Problem 2-43 - Free fall - Part 7 (b)

A baseball pitcher throws a ball vertically straight upward and catches it \(4.2\; s\) later. (a) With what velocity did the ball leave the pitcher's hand? (b) What was the maximum height reached by the ball?

Accumulated solution

\(\mathrm{t = 4.2\; s \\ a_y = -9.8\; m/s^2 \\ v_y = -v_{0_y}}\)

Time to rise to maximum height \(= 2.1 \;s\)
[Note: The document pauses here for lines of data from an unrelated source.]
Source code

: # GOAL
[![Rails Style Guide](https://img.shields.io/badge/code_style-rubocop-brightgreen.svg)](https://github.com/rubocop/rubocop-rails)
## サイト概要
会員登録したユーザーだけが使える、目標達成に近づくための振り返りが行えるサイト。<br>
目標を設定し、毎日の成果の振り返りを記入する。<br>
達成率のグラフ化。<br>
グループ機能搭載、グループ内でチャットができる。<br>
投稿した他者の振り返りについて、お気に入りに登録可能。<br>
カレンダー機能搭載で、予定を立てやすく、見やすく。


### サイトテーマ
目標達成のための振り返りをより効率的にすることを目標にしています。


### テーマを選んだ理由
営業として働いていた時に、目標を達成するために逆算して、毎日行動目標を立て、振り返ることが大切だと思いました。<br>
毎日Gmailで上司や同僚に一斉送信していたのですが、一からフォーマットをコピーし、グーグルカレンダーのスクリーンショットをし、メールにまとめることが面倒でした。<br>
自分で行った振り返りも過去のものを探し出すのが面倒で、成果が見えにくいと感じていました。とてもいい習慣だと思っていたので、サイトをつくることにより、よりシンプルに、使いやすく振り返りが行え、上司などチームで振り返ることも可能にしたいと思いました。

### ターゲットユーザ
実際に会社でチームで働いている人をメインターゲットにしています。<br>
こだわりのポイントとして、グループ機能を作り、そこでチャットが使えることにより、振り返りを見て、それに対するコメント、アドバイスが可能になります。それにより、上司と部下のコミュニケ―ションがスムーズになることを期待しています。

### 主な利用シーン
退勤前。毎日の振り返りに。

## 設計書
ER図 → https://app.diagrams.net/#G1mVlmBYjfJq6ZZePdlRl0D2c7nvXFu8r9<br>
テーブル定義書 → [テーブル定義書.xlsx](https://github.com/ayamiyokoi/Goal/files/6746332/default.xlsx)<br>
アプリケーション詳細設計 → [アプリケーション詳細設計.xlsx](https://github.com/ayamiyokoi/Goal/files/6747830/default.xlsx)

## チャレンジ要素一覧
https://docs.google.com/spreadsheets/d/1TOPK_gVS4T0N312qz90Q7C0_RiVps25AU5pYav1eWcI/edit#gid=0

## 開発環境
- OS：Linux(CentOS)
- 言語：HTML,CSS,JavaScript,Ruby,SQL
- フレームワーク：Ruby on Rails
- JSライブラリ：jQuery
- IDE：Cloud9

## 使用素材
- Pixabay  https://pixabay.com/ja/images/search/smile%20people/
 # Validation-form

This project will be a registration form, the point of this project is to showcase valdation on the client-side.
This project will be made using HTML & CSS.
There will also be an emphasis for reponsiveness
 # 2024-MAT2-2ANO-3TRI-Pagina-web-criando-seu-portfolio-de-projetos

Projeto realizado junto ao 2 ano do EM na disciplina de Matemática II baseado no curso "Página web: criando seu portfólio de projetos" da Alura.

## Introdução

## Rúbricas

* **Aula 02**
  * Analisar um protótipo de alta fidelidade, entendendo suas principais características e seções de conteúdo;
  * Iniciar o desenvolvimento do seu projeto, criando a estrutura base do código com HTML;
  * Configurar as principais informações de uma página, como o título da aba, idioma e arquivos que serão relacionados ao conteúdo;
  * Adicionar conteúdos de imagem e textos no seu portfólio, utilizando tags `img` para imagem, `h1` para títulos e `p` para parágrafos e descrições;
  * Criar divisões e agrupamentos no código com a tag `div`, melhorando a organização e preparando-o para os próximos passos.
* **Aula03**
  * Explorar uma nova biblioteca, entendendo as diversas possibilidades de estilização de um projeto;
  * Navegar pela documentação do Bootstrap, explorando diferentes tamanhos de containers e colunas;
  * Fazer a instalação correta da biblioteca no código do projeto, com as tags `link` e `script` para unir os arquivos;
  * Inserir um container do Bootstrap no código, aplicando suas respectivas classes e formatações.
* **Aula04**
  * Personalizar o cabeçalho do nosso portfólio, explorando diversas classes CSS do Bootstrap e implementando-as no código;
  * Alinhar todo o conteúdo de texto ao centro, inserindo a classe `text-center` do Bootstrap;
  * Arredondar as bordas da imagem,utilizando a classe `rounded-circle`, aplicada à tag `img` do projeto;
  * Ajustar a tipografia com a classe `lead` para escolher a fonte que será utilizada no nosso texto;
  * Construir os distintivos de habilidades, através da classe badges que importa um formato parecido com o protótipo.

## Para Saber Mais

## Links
\(\mathrm{v_{0_y} = 21\; m/s}\)

Correct!

The time to rise to maximum height is \(½ (4.2) = 2.1\; s\)
 
Using \(\mathrm{y = y_0 + v_{0_y}t + ½ a_yt^2}\) with \(\mathrm{y_0 = 0}\)
 
we have
 
\(\mathrm{y = 0 + 21(2.1) + ½ (9.8)(2.1)^2= 22\; m}\)

This is the answer to part (b)

Or using \(\mathrm{v_y{^2} - v_{0_y}{^2} = 2a_yy}\)
 

what is the value of \(v_y\) at the maximum height? 
 

(A)   \(21\; m/s\)

(B)   \(-21\; m/s\)

(C)   \(0\)